→ **TRY IT**
With the images removed, repeat the data below exactly.

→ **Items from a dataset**
-- Opening Marker --

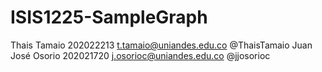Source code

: # ISIS1225-SampleGraph
Thais Tamaio 202022213 t.tamaio@uniandes.edu.co @ThaisTamaio 
Juan José Osorio 202021720 j.osorioc@uniandes.edu.co @jjosorioc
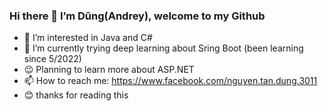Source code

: ### Hi there 👋 I’m Dũng(Andrey), welcome to my Github 

- 👯 I’m interested in Java and C#
- 🌱 I’m currently trying deep learning about Sring Boot (been learning since 5/2022)
- :wink: Planning to learn more about ASP.NET
- 📫 How to reach me: https://www.facebook.com/nguyen.tan.dung.3011
- :blush: thanks for reading this 


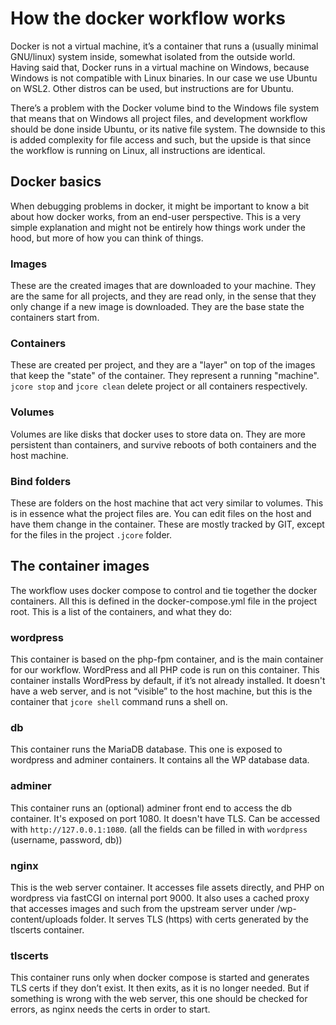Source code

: # How the docker workflow works
Docker is not a virtual machine, it’s a container that runs a (usually minimal GNU/linux) system inside, somewhat isolated from the outside world. Having said that, Docker runs in a virtual machine on Windows, because Windows is not compatible with Linux binaries. In our case we use Ubuntu on WSL2. Other distros can be used, but instructions are for Ubuntu.

There’s a problem with the Docker volume bind to the Windows file system that means that on Windows all project files, and development workflow should be done inside Ubuntu, or its native file system. The downside to this is added complexity for file access and such, but the upside is that since the workflow is running on Linux, all instructions are identical.

## Docker basics
When debugging problems in docker, it might be important to know a bit about how docker works, from an end-user perspective. This is a very simple explanation and might not be entirely how things work under the hood, but more of how you can think of things.

### Images
These are the created images that are downloaded to your machine. They are the same for all projects, and they are read only, in the sense that they only change if a new image is downloaded. They are the base state the containers start from.

### Containers
These are created per project, and they are a "layer" on top of the images that keep the "state" of the container. They represent a running "machine". `jcore stop` and `jcore clean` delete project or all containers respectively.

### Volumes
Volumes are like disks that docker uses to store data on. They are more persistent than containers, and survive reboots of both containers and the host machine.

### Bind folders
These are folders on the host machine that act very similar to volumes. This is in essence what the project files are. You can edit files on the host and have them change in the container. These are mostly tracked by GIT, except for the files in the project `.jcore` folder.

## The container images
The workflow uses docker compose to control and tie together the docker containers. All this is defined in the docker-compose.yml file in the project root. This is a list of the containers, and what they do:

### wordpress
This container is based on the php-fpm container, and is the main container for our workflow. WordPress and all PHP code is run on this container. This container installs WordPress by default, if it’s not already installed. It doesn't have a web server, and is not “visible” to the host machine, but this is the container that `jcore shell` command runs a shell on.

### db
This container runs the MariaDB database. This one is exposed to wordpress and adminer containers. It contains all the WP database data.

### adminer
This container runs an (optional) adminer front end to access the db container. It's exposed on port 1080. It doesn't have TLS. Can be accessed with `http://127.0.0.1:1080`.
(all the fields can be filled in with `wordpress` (username, password, db))

### nginx
This is the web server container. It accesses file assets directly, and PHP on wordpress via fastCGI on internal port 9000. It also uses a cached proxy that accesses images and such from the upstream server under /wp-content/uploads folder. It serves TLS (https) with certs generated by the tlscerts container.

### tlscerts
This container runs only when docker compose is started and generates TLS certs if they don’t exist. It then exits, as it is no longer needed. But if something is wrong with the web server, this one should be checked for errors, as nginx needs the certs in order to start.
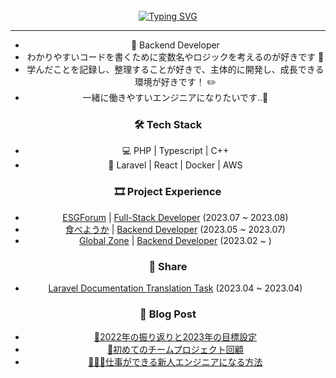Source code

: <!-- Don't just fork or copy it. Star it, please 🥺  -->
<div align="center">
<br><br><br>

[![Typing SVG](https://readme-typing-svg.herokuapp.com?font=Oleo+Script&color=9D9ED2&size=35&center=true&vCenter=true&width=404&height=53&lines=%E3%80%80%E3%80%80記憶より記録を+%E3%80%80%E3%80%80)](https://git.io/typing-svg)

---

- 🌱 Backend Developer
- わかりやすいコードを書くために変数名やロジックを考えるのが好きです 🤔
- 学んだことを記録し、整理することが好きで、主体的に開発し、成長できる環境が好きです！ ✏️
- 一緒に働きやすいエンジニアになりたいです..🥴


### 🛠  Tech Stack

- 💻  PHP | Typescript | C++
- 🔩  Laravel | React | Docker | AWS

### 🎞 Project Experience

- [ESGForum]() | [Full-Stack Developer]() (2023.07 ~ 2023.08)
- [食べようか]() | [Backend Developer]() (2023.05 ~ 2023.07)
- [Global Zone](https://gzone.yju.ac.kr/) | [Backend Developer]() (2023.02 ~ )

### 🙌 Share

- [Laravel Documentation Translation Task](https://github.com/laravelkr/docs) (2023.04 ~ 2023.04)


### 📝 Blog Post

- [📅2022年の振り返りと2023年の目標設定](https://devyuminkim-devlog.vercel.app/2022%E5%B9%B4%E6%8C%AF%E8%BF%942023%E5%B9%B4%E7%9B%AE%E6%A8%99%E8%A8%AD%E5%AE%9A)
- [👥初めてのチームプロジェクト回顧](https://devyuminkim-devlog.vercel.app/%E5%88%9D%E5%9B%9E%E9%A1%A7)
- [👨🏻‍💻仕事ができる新人エンジニアになる方法](https://devyuminkim-devlog.vercel.app/%E4%BB%95%E4%BA%8B%E6%96%B0%E4%BA%BA%E6%96%B9%E6%B3%95)


<!--
![](./profile-3d-contrib/profile-night-rainbow.svg)
-->
</div>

-- Closing Marker --

→ **EXPECTED OUTPUT**
Source code

: # ISIS1225-SampleGraph
Thais Tamaio 202022213 t.tamaio@uniandes.edu.co @ThaisTamaio 
Juan José Osorio 202021720 j.osorioc@uniandes.edu.co @jjosorioc
Source code

: ### Hi there 👋 I’m Dũng(Andrey), welcome to my Github 

- 👯 I’m interested in Java and C#
- 🌱 I’m currently trying deep learning about Sring Boot (been learning since 5/2022)
- :wink: Planning to learn more about ASP.NET
- 📫 How to reach me: https://www.facebook.com/nguyen.tan.dung.3011
- :blush: thanks for reading this 


Source code

: # How the docker workflow works
Docker is not a virtual machine, it’s a container that runs a (usually minimal GNU/linux) system inside, somewhat isolated from the outside world. Having said that, Docker runs in a virtual machine on Windows, because Windows is not compatible with Linux binaries. In our case we use Ubuntu on WSL2. Other distros can be used, but instructions are for Ubuntu.

There’s a problem with the Docker volume bind to the Windows file system that means that on Windows all project files, and development workflow should be done inside Ubuntu, or its native file system. The downside to this is added complexity for file access and such, but the upside is that since the workflow is running on Linux, all instructions are identical.

## Docker basics
When debugging problems in docker, it might be important to know a bit about how docker works, from an end-user perspective. This is a very simple explanation and might not be entirely how things work under the hood, but more of how you can think of things.

### Images
These are the created images that are downloaded to your machine. They are the same for all projects, and they are read only, in the sense that they only change if a new image is downloaded. They are the base state the containers start from.

### Containers
These are created per project, and they are a "layer" on top of the images that keep the "state" of the container. They represent a running "machine". `jcore stop` and `jcore clean` delete project or all containers respectively.

### Volumes
Volumes are like disks that docker uses to store data on. They are more persistent than containers, and survive reboots of both containers and the host machine.

### Bind folders
These are folders on the host machine that act very similar to volumes. This is in essence what the project files are. You can edit files on the host and have them change in the container. These are mostly tracked by GIT, except for the files in the project `.jcore` folder.

## The container images
The workflow uses docker compose to control and tie together the docker containers. All this is defined in the docker-compose.yml file in the project root. This is a list of the containers, and what they do:

### wordpress
This container is based on the php-fpm container, and is the main container for our workflow. WordPress and all PHP code is run on this container. This container installs WordPress by default, if it’s not already installed. It doesn't have a web server, and is not “visible” to the host machine, but this is the container that `jcore shell` command runs a shell on.

### db
This container runs the MariaDB database. This one is exposed to wordpress and adminer containers. It contains all the WP database data.

### adminer
This container runs an (optional) adminer front end to access the db container. It's exposed on port 1080. It doesn't have TLS. Can be accessed with `http://127.0.0.1:1080`.
(all the fields can be filled in with `wordpress` (username, password, db))

### nginx
This is the web server container. It accesses file assets directly, and PHP on wordpress via fastCGI on internal port 9000. It also uses a cached proxy that accesses images and such from the upstream server under /wp-content/uploads folder. It serves TLS (https) with certs generated by the tlscerts container.

### tlscerts
This container runs only when docker compose is started and generates TLS certs if they don’t exist. It then exits, as it is no longer needed. But if something is wrong with the web server, this one should be checked for errors, as nginx needs the certs in order to start.
Source code

: <!-- Don't just fork or copy it. Star it, please 🥺  -->
<div align="center">
<br><br><br>

[![Typing SVG](https://readme-typing-svg.herokuapp.com?font=Oleo+Script&color=9D9ED2&size=35&center=true&vCenter=true&width=404&height=53&lines=%E3%80%80%E3%80%80記憶より記録を+%E3%80%80%E3%80%80)](https://git.io/typing-svg)

---

- 🌱 Backend Developer
- わかりやすいコードを書くために変数名やロジックを考えるのが好きです 🤔
- 学んだことを記録し、整理することが好きで、主体的に開発し、成長できる環境が好きです！ ✏️
- 一緒に働きやすいエンジニアになりたいです..🥴


### 🛠  Tech Stack

- 💻  PHP | Typescript | C++
- 🔩  Laravel | React | Docker | AWS

### 🎞 Project Experience

- [ESGForum]() | [Full-Stack Developer]() (2023.07 ~ 2023.08)
- [食べようか]() | [Backend Developer]() (2023.05 ~ 2023.07)
- [Global Zone](https://gzone.yju.ac.kr/) | [Backend Developer]() (2023.02 ~ )

### 🙌 Share

- [Laravel Documentation Translation Task](https://github.com/laravelkr/docs) (2023.04 ~ 2023.04)


### 📝 Blog Post

- [📅2022年の振り返りと2023年の目標設定](https://devyuminkim-devlog.vercel.app/2022%E5%B9%B4%E6%8C%AF%E8%BF%942023%E5%B9%B4%E7%9B%AE%E6%A8%99%E8%A8%AD%E5%AE%9A)
- [👥初めてのチームプロジェクト回顧](https://devyuminkim-devlog.vercel.app/%E5%88%9D%E5%9B%9E%E9%A1%A7)
- [👨🏻‍💻仕事ができる新人エンジニアになる方法](https://devyuminkim-devlog.vercel.app/%E4%BB%95%E4%BA%8B%E6%96%B0%E4%BA%BA%E6%96%B9%E6%B3%95)


<!--
![](./profile-3d-contrib/profile-night-rainbow.svg)
-->
</div>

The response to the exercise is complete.